An example may be a generator to make non-human species. This may have a simple pattern like following:
Large Humanoid with Non-functional wings
Muscular Centaur-form with tigerlike features.
Here we have a basic pattern - Descriptor, form, extra feature. That's not particuarly complex.
But if you wanted to have details - the color of the wings, if the centuar-form had four legs or six, then you'd have a "Text Connection" generator, where you'd start with a random seed, and depending on what is chosen, one choice may cause another, and another, etc.
Determining the complexity of your generator is very important. Anayze the data that inspired it carefully - and be careful of over OR underreaching yourself.
SUMMARY: First, determine how your generator will work - simple association of words, or complex relations - in other words, is the data separate from pattern or are the patterns in the data?
STEP TWO: Finding
basic data and patterns
Now you've determined what kind of generator you're
going to build, it's time to break down your source material to
find data and patterns.
Simply put, gather some examples of what you want to make, come up with some, write them down, and see what it tells you about possible patterns of data and source data.

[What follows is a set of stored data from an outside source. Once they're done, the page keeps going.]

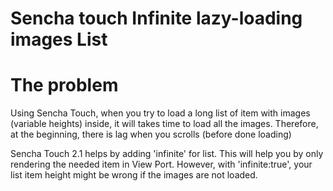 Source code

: Sencha touch Infinite lazy-loading images List  
================

The problem
================
Using Sencha Touch, when you try to load a long list of item with images (variable heights) inside,
it will takes time to load all the images. Therefore, at the beginning, there is lag when you scrolls
(before done loading)

Sencha Touch 2.1 helps by adding 'infinite' for list. This will help you by only rendering the needed
item in View Port. However, with 'infinite:true', your list item height might be wrong if the images
are not loaded.
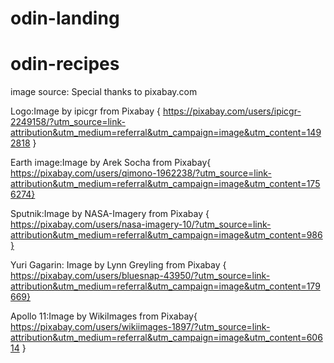 # odin-landing
# odin-recipes



image source:
Special thanks to pixabay.com

Logo:Image by ipicgr from Pixabay {
    https://pixabay.com/users/ipicgr-2249158/?utm_source=link-attribution&utm_medium=referral&utm_campaign=image&utm_content=1492818
}

Earth image:Image by Arek Socha from Pixabay{
    https://pixabay.com/users/qimono-1962238/?utm_source=link-attribution&utm_medium=referral&utm_campaign=image&utm_content=1756274}

Sputnik:Image by NASA-Imagery from Pixabay {
    https://pixabay.com/users/nasa-imagery-10/?utm_source=link-attribution&utm_medium=referral&utm_campaign=image&utm_content=986}

Yuri Gagarin: Image by Lynn Greyling from Pixabay {
    https://pixabay.com/users/bluesnap-43950/?utm_source=link-attribution&utm_medium=referral&utm_campaign=image&utm_content=179669}

Apollo 11:Image by WikiImages from Pixabay{
    https://pixabay.com/users/wikiimages-1897/?utm_source=link-attribution&utm_medium=referral&utm_campaign=image&utm_content=60614
} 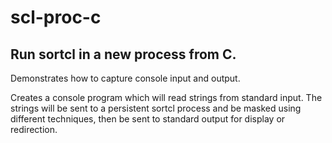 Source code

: # scl-proc-c
## Run sortcl in a new process from C. 

Demonstrates how to capture console input and output.

Creates a console program which will read strings from standard input. The strings will be sent to a persistent sortcl process and be masked using different techniques, then be sent to standard output for display or redirection.

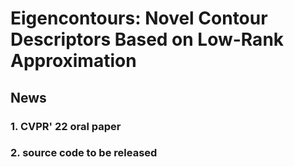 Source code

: # Eigencontours: Novel Contour Descriptors Based on Low-Rank Approximation

## News

### 1. CVPR' 22 oral paper
### 2. source code to be released
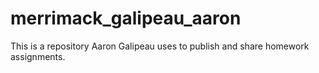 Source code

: # merrimack_galipeau_aaron
This is a repository Aaron Galipeau uses to publish and share homework assignments.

This is an odd mix of art and science. I can give examples, but I can't give a system. I can give framework, but not specifics. It's something you learn, like drawing or riding a bike.
What I do is, essentially, try and find the patterns to the data, and then find data from my source ideas and flesh it out a bit, then see if, by hand, I can make my data and patterns work together.
To give an example, let's go with the idea of alien species as given above.
We've found a basic pattern - some general descriptor of the form, a specific descriptor of the form, and extras the form may have. It'd be like:
<DESCRIPTOR><BASIC FORM><EXTRA>
OK, some examples:
Descriptors: Large, small, muscular.
Basic Form: Humanoid, Centaur-form
Extra: wings, antennae, compound eyes.
So we can already see some variants:
Large Humanoid with Wings
Small Centaur-form with compound eyes
Small humanoid with antennae
Of course this is obnoxiously simplistic. And it's not nearly as complex as some generators could get. But you get the idea - analyze, write, and play.
STEP THREE: Push it
a bit
After you get a pattern, push it a bit. Try adding some
more vocabulary, some more variants. For instance perhaps our
alien generator could have several patterns beyond
<DESCRIPTOR><BASIC FORM><EXTRA>, such as:
Of course if this was a more complex generator, with say, the color of wings, etc. there'd be even more here.
STEP FOUR: Test-code
Once you have some data and patterns (or
data-that-is-patterns), put it into code. Try it out. There's
only so much you can do in your head, so its time to start the
Generator.
Put in your existing data and patterns and give it a test run. Add a bit more, try out some ideas, some data, see what happens.
This is very important, as it lets you quickly test data and patterns to see if it works. You can also pass around a link to people to see if it works for them.
Most importantly, you can test the patterns for or in your data here. You may not have a huge stock of data, but you may have enough to test to see if it can be put into the propper orders and contexts. If you'e doing a more complex generator, test out as many possible relations as you can expect to see.
STEP FIVE: Stock it
Once you have everything working, then you can stock
your data. This is one of the most complex areas, and brings up
several questions, but the major one is:
Where do I get data?
Simply, find as many sources as possible - online sources are invaluable (such as www.thesaurus.com). Check your personal library. A used or overstock book store may have cheap books on your subject.
One thing you may have to confront is that you may NOT know enough about your subject - IE you need "metadata" to figure things out. Be sure you know or find out about your subject enough to work on a generator for it - and that knowledge or gaining of knowledge will help you put in basic data and flesh it out.
I hope this essay helped you on your generator work.